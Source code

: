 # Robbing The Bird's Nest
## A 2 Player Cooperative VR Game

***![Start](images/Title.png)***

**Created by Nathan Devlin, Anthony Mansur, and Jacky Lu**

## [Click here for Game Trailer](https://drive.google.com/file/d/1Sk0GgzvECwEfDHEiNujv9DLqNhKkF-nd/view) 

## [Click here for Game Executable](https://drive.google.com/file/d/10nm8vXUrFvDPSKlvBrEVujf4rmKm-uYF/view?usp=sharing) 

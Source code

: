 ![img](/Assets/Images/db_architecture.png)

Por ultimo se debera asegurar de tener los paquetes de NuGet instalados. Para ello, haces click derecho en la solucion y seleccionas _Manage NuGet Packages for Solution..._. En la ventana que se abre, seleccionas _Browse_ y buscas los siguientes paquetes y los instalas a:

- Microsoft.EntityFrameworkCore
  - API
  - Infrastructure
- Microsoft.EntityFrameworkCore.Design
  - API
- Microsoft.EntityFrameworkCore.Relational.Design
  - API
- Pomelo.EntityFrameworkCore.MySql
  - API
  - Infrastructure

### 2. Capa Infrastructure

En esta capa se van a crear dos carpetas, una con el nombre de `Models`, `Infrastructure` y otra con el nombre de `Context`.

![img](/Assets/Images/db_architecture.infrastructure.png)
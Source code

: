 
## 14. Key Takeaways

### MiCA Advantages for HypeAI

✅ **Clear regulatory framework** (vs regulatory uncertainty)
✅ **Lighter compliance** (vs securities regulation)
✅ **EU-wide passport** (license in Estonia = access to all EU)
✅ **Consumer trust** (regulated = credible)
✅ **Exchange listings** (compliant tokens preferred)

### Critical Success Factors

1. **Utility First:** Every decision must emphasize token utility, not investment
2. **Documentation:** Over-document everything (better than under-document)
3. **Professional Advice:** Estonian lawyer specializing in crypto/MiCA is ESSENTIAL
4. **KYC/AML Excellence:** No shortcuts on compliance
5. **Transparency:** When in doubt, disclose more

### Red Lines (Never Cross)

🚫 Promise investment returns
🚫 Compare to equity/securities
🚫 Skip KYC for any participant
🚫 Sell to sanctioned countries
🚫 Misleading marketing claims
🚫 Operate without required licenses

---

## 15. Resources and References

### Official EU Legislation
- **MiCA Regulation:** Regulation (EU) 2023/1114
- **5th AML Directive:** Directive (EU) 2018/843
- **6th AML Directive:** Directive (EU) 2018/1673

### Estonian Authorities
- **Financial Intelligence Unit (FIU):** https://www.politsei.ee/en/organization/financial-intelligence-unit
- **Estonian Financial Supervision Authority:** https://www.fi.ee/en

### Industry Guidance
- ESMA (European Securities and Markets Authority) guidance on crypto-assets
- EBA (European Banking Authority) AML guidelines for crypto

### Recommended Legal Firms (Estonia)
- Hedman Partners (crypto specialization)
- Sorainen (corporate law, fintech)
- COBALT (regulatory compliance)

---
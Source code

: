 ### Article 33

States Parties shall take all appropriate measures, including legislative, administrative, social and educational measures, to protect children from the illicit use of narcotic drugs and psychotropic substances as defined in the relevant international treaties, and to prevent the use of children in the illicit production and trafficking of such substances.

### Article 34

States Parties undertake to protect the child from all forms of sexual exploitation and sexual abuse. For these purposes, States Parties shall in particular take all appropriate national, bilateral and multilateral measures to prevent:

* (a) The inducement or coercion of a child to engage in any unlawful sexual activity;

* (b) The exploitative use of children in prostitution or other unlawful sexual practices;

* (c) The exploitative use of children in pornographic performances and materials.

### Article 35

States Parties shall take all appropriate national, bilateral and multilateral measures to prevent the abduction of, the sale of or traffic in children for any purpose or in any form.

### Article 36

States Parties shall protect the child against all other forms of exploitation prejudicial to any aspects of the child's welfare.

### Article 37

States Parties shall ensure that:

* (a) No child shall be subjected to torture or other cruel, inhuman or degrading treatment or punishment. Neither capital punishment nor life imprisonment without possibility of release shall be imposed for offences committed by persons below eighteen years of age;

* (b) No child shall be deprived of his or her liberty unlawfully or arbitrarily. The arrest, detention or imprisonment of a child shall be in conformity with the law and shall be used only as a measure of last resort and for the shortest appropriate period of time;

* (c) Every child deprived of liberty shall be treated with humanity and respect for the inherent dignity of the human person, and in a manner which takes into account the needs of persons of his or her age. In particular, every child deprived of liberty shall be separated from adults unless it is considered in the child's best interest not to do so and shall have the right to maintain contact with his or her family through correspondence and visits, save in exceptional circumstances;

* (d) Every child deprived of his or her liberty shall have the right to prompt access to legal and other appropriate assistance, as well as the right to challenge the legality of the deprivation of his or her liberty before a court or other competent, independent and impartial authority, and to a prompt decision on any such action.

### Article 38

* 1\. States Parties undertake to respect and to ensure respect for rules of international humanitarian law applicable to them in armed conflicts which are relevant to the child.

------

* [What to do]
Take the first line of the material above as the start and the line that contains "for any participant" as the end. Output only that span, every line exactly as it stands.

* [Output for this exercise]
Source code

: # Robbing The Bird's Nest
## A 2 Player Cooperative VR Game

***![Start](images/Title.png)***

**Created by Nathan Devlin, Anthony Mansur, and Jacky Lu**

## [Click here for Game Trailer](https://drive.google.com/file/d/1Sk0GgzvECwEfDHEiNujv9DLqNhKkF-nd/view) 

## [Click here for Game Executable](https://drive.google.com/file/d/10nm8vXUrFvDPSKlvBrEVujf4rmKm-uYF/view?usp=sharing) 

Source code

: ![img](/Assets/Images/db_architecture.png)

Por ultimo se debera asegurar de tener los paquetes de NuGet instalados. Para ello, haces click derecho en la solucion y seleccionas _Manage NuGet Packages for Solution..._. En la ventana que se abre, seleccionas _Browse_ y buscas los siguientes paquetes y los instalas a:

- Microsoft.EntityFrameworkCore
  - API
  - Infrastructure
- Microsoft.EntityFrameworkCore.Design
  - API
- Microsoft.EntityFrameworkCore.Relational.Design
  - API
- Pomelo.EntityFrameworkCore.MySql
  - API
  - Infrastructure

### 2. Capa Infrastructure

En esta capa se van a crear dos carpetas, una con el nombre de `Models`, `Infrastructure` y otra con el nombre de `Context`.

![img](/Assets/Images/db_architecture.infrastructure.png)
Source code

: 
## 14. Key Takeaways

### MiCA Advantages for HypeAI

✅ **Clear regulatory framework** (vs regulatory uncertainty)
✅ **Lighter compliance** (vs securities regulation)
✅ **EU-wide passport** (license in Estonia = access to all EU)
✅ **Consumer trust** (regulated = credible)
✅ **Exchange listings** (compliant tokens preferred)

### Critical Success Factors

1. **Utility First:** Every decision must emphasize token utility, not investment
2. **Documentation:** Over-document everything (better than under-document)
3. **Professional Advice:** Estonian lawyer specializing in crypto/MiCA is ESSENTIAL
4. **KYC/AML Excellence:** No shortcuts on compliance
5. **Transparency:** When in doubt, disclose more

### Red Lines (Never Cross)

🚫 Promise investment returns
🚫 Compare to equity/securities
🚫 Skip KYC for any participant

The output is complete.